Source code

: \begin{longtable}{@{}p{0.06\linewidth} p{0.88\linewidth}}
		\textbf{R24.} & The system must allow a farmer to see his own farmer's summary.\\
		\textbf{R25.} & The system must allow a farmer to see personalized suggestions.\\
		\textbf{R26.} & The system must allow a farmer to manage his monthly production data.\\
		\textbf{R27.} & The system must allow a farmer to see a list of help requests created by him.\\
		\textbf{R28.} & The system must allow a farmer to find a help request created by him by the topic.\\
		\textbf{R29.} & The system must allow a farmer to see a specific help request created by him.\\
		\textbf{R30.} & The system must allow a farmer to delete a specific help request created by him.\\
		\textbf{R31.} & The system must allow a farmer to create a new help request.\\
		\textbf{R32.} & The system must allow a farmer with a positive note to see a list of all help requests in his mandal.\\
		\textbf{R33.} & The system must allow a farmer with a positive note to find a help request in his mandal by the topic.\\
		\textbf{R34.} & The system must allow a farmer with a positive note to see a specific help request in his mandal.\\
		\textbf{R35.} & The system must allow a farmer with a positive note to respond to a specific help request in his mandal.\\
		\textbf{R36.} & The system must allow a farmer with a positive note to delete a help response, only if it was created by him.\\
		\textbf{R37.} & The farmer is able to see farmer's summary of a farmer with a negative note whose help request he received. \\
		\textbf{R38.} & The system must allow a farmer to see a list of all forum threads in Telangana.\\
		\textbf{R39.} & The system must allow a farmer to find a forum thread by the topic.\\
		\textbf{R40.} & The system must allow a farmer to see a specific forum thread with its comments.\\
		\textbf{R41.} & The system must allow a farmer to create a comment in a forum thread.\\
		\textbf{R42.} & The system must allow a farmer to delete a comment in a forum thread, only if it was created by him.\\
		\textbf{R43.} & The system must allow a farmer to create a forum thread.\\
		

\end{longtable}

|---|

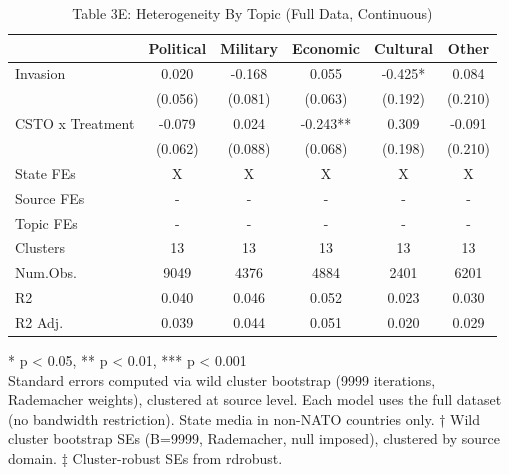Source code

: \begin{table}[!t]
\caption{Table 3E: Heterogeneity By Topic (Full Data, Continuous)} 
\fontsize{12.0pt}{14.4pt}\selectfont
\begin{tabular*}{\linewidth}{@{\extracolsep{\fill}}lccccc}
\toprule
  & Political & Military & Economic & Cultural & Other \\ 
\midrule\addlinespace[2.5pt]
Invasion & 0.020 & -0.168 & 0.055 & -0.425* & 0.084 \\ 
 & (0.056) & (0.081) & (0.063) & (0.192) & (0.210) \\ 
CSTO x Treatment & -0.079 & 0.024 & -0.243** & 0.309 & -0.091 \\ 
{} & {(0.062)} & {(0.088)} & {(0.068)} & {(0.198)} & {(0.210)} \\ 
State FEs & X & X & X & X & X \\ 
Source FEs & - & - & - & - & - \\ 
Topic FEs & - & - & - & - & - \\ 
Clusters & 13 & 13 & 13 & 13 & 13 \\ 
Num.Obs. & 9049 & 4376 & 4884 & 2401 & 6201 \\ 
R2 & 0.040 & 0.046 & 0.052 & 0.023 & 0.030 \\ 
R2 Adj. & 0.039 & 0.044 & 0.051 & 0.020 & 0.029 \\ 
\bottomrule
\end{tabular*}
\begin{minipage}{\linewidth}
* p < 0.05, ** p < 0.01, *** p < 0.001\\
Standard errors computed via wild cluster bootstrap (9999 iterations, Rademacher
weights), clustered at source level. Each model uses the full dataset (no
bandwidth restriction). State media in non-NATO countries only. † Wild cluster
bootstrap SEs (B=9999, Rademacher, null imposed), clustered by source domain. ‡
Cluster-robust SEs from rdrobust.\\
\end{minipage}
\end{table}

|---|

Activity »
Say how many lines of the listing above include the word "delete", and give no other text.

Answer below »
3